Mendengar perkataan Tang Weiheng yang sangat enteng, membuat Liu Wenhua merasa malu dengan dirinya sendiri. Yang pergi berperang adalah Tang Weiheng dan bukan dirinya. Pihak yang pergi bahkan mengatakan akan kembali dengan baik-baik saja. Justru ia, yang seharusnya memberikan semangat malah menunjukkan sisi yang murung?

"Um, Hóujué benar. Maaf aku hanya khawatir," sudut bibir Liu Wenhua ditarik, menunjukkan senyum dangkal dengan alis bengkok. Tang Weiheng menatap wajah dengan senyuman yang dipaksakan itu dan menghela napas.

"Apa yang perlu dikhawatirkan? Aku ini kuat. Sangat kuat," ada nada sombong yang terdengar jelas ketika pria itu bersuara. Sejenak Liu Wenhua termangu. Menyadari bahwa suaminya sedang pamer, ia tak bisa menahan tawanya karena geli.

"Ap- Ahahaha...ya, Hóujué benar. Di kekaisaran ini...tidak, mungkin di benua ini kaulah yang terkuat."

"Aku akan sangat tersanjung jika kau mengatakan bahwa akulah yang terkuat di dunia ini," Liu Wenhua tertawa semakin keras. Wajah kaku Tang Weiheng ketika mengatakan hal konyol seperti itu benar-benar tidak cocok. Sekilas, ia tampak seperti badut.

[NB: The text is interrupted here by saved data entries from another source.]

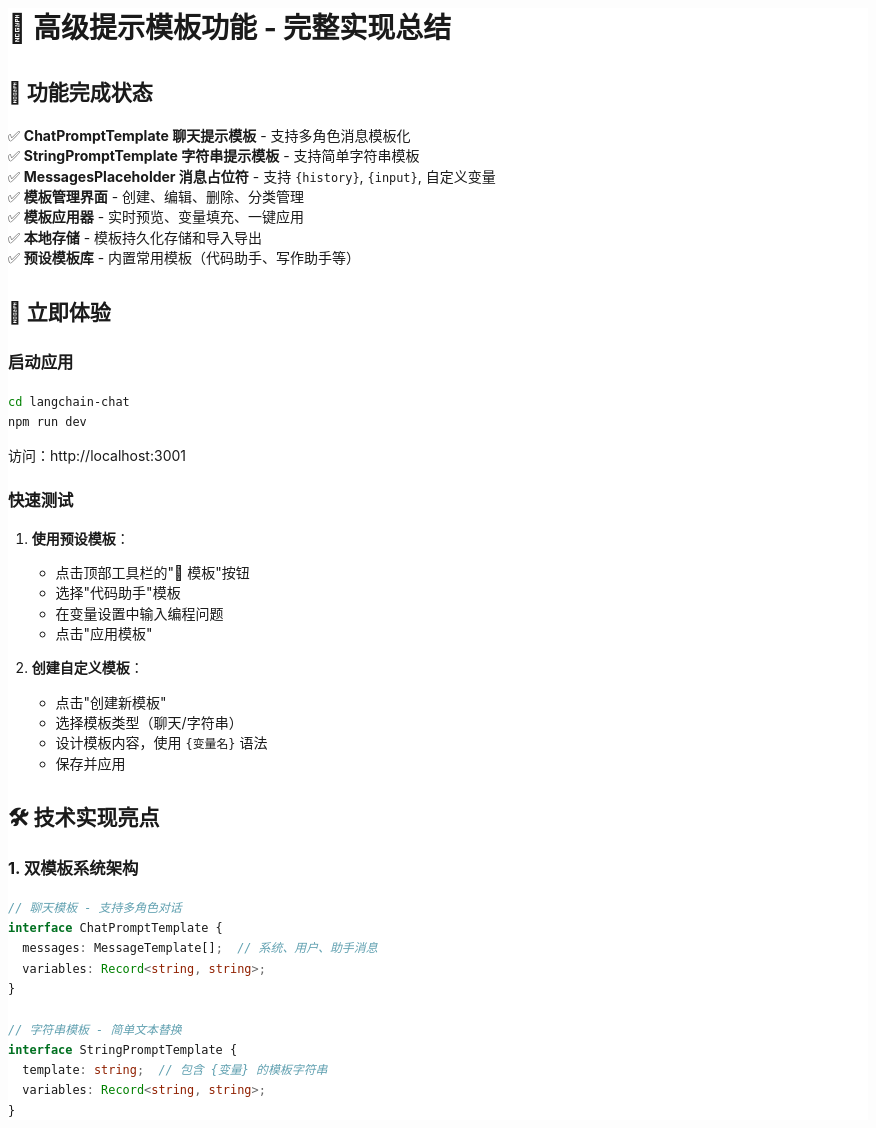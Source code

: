 # 🎯 高级提示模板功能 - 完整实现总结

## 🎉 功能完成状态

✅ **ChatPromptTemplate 聊天提示模板** - 支持多角色消息模板化  
✅ **StringPromptTemplate 字符串提示模板** - 支持简单字符串模板  
✅ **MessagesPlaceholder 消息占位符** - 支持 `{history}`, `{input}`, 自定义变量  
✅ **模板管理界面** - 创建、编辑、删除、分类管理  
✅ **模板应用器** - 实时预览、变量填充、一键应用  
✅ **本地存储** - 模板持久化存储和导入导出  
✅ **预设模板库** - 内置常用模板（代码助手、写作助手等）  

## 🚀 立即体验

### 启动应用
```bash
cd langchain-chat
npm run dev
```
访问：http://localhost:3001

### 快速测试
1. **使用预设模板**：
   - 点击顶部工具栏的"📝 模板"按钮
   - 选择"代码助手"模板
   - 在变量设置中输入编程问题
   - 点击"应用模板"

2. **创建自定义模板**：
   - 点击"创建新模板"
   - 选择模板类型（聊天/字符串）
   - 设计模板内容，使用 `{变量名}` 语法
   - 保存并应用

## 🛠 技术实现亮点

### 1. 双模板系统架构
```typescript
// 聊天模板 - 支持多角色对话
interface ChatPromptTemplate {
  messages: MessageTemplate[];  // 系统、用户、助手消息
  variables: Record<string, string>;
}

// 字符串模板 - 简单文本替换
interface StringPromptTemplate {
  template: string;  // 包含 {变量} 的模板字符串
  variables: Record<string, string>;
}
```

Liu Wenhua menyeka air mata yang keluar karena tawanya dan menepuk dada Tang Weiheng, "Baiklah, terserah apa yang dikatakan pahlawan kita ini. Jika ia akan kembali dengan kejayaan, maka jadilah itu," Tang Weiheng terpukau dengan tawa lepas Liu Wenhua dan tak bisa menahan diri untuk mencuri ciuman dari bibir dihadapannya.

"!!" Liu Wenhua secara spontan menjadi kaku. Ada riak yang jelas dalam matanya. Omega itu dengan panik mendorong Tang Weiheng, "Hóujué, tunggu-maaf! Besok kau akan pergi kalau kita-" sebelum perkataannya selesai, Liu Wenhua termangu ditempat karena tawa Tang Weiheng yang menginterupsinya. Pria itu tertawa kencang dan lepas, bahkan tubuhnya sedikit membungkuk ke depan. Segera, wajah Liu Wenhua merona karena malu.

"Hóujué!"

"Ada apa? Kau panik jika aku ingin memintamu berhubungan intim malam ini?" wajah Liu Wenhua semakin memerah ketika Tang Weiheng menebak alasan di balik kepanikannya saat ini. Seolah sirkuit otaknya rusak, Liu Wenhua terdiam di tempat, tidak bisa membalas kata-kata Tang Weiheng.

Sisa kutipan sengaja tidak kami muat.